Books, Movies and More: How the Brain Responds to Erotic Stimuli – 06/04/2022

Watching a movie, reading an erotic book or even listening to music can be much more than a mere hobby. Experts guarantee that these are good options to let off steam, stimulate the imagination, awaken desires, have fun, relax and do things we wouldn’t do without a good impulse.

All this is possible thanks to the communication between the brain and the body. “When a person watches an erotic scene, the brain releases an electrical impulse, usually coming from the visual area, to a specific area of ​​our spinal column (areas known as S2, S3 and S4). This, in turn, sends another signal to the pubic region, where we have many nerve endings, in the case of men, in the penis, and in the case of women, inside the vagina”, explains André Souza, PhD in cognitive psychology and neuroscience from the University of Texas (USA).
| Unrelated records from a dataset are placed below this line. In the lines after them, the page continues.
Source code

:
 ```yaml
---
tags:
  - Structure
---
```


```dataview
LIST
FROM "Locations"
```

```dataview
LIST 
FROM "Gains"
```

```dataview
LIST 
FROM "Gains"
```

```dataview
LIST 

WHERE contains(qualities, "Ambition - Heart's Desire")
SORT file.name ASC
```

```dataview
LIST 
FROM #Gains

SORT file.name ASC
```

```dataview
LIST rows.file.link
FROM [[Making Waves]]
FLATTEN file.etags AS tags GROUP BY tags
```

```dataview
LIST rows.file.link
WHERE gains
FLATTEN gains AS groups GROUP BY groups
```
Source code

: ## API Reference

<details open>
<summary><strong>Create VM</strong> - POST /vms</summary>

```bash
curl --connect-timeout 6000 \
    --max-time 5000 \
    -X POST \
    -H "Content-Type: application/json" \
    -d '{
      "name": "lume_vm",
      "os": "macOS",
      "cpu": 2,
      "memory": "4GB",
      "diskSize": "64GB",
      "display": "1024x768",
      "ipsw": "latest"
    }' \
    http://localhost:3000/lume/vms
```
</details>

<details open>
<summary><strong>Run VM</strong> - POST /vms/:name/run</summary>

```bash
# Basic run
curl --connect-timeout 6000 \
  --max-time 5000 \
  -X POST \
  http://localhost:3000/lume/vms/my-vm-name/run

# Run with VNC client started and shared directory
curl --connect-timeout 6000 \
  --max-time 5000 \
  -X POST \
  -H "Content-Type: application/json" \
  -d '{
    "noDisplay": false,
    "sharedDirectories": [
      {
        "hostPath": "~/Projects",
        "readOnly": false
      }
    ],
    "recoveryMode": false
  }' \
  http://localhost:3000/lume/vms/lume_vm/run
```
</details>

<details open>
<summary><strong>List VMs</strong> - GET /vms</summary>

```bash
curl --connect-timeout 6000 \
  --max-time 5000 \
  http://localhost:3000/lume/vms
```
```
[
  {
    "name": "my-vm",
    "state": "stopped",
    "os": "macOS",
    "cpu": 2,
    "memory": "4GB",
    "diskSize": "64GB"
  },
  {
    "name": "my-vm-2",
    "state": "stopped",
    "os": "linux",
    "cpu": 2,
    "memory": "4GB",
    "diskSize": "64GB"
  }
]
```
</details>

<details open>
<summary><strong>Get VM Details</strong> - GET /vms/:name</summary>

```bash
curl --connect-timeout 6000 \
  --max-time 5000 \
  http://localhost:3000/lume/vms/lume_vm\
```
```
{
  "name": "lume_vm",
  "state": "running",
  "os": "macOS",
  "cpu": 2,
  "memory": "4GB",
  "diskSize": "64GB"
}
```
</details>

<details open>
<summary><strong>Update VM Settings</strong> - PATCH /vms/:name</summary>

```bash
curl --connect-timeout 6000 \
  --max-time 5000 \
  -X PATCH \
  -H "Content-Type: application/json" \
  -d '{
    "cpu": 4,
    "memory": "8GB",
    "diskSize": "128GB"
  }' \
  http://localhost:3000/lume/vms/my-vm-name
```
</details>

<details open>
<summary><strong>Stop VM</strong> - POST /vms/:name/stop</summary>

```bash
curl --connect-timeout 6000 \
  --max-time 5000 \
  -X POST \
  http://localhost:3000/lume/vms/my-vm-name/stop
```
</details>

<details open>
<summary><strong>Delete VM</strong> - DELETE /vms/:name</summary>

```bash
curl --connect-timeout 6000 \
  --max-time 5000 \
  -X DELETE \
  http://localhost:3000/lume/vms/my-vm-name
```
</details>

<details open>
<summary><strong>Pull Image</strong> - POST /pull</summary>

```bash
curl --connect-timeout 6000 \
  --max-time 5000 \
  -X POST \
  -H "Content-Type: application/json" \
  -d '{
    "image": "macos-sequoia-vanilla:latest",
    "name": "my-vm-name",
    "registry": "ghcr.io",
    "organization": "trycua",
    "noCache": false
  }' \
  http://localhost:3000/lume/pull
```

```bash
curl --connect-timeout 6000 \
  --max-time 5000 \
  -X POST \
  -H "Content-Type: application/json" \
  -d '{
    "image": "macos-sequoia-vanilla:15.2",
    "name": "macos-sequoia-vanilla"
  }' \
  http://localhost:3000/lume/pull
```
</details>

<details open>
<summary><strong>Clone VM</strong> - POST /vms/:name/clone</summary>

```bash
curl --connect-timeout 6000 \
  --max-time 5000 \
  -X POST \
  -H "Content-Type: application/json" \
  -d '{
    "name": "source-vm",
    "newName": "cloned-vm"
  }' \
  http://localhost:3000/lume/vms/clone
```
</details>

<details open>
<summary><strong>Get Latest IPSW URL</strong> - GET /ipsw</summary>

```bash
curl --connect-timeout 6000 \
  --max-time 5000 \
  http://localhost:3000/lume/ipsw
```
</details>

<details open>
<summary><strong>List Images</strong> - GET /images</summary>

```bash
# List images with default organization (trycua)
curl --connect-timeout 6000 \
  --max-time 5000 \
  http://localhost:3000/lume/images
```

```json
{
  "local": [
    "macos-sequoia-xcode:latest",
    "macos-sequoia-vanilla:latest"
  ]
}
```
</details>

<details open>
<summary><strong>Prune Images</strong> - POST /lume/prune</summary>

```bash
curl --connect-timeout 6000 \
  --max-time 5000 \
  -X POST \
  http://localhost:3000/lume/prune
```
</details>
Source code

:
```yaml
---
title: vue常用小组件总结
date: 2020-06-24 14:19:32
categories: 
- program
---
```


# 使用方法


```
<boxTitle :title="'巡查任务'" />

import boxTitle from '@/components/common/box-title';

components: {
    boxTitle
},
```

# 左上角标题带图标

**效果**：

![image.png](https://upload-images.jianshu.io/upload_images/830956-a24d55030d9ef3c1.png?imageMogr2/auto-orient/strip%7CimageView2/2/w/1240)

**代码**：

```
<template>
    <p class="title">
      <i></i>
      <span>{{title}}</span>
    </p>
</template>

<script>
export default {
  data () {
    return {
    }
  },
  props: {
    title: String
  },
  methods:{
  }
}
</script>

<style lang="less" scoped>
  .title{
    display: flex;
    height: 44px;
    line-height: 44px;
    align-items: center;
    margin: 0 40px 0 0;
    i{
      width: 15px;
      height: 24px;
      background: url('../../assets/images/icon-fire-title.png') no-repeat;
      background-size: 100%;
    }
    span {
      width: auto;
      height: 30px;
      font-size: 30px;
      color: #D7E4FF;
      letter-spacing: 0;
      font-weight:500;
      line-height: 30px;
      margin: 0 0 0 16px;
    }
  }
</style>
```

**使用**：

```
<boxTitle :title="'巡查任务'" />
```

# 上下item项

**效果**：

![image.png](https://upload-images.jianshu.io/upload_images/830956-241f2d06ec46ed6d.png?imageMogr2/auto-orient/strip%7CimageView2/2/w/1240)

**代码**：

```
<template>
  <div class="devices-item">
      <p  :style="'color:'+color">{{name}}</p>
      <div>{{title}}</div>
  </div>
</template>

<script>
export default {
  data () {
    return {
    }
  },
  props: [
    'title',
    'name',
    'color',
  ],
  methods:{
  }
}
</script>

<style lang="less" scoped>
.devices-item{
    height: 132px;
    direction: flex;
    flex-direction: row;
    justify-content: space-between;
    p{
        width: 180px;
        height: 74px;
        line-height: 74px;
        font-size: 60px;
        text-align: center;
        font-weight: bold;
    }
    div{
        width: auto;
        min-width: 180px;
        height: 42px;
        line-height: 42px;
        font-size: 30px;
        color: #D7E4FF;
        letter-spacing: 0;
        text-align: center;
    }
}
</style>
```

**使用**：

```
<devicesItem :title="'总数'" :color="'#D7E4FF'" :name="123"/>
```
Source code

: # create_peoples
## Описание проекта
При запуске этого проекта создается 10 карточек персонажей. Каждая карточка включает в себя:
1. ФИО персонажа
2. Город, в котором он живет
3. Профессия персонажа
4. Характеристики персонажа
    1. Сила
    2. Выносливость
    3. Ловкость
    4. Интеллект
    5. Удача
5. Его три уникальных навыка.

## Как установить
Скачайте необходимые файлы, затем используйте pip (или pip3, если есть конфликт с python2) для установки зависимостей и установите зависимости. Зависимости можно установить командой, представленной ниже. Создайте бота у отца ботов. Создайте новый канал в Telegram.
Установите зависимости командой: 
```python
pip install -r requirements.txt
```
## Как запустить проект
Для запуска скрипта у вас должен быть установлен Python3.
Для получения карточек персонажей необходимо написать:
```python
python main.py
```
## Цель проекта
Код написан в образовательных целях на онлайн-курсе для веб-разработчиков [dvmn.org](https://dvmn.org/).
The expert says that, physiologically, we have basically two types of nervous system: the sympathetic, which controls our automatic responses in situations of danger or stress, and the parasympathetic, responsible for regulating bodily functions that we are not aware of. “For example, now your heart is beating, and what makes it beat is this parasympathetic system, regardless of whether you want to or not”, says Souza. “That same system controls sweating, chills, everything we can’t consciously control,” he adds.

The parasympathetic system is also responsible for controlling sexual arousal. So, yes, there are physiological reasons why we get aroused when we are cognitively stimulated.

When we come across something erotic (and that we like), the CNS (central nervous system) stimulates desire, our memory (a previous record that was positive) and, consequently, the muscular and motor part of our body.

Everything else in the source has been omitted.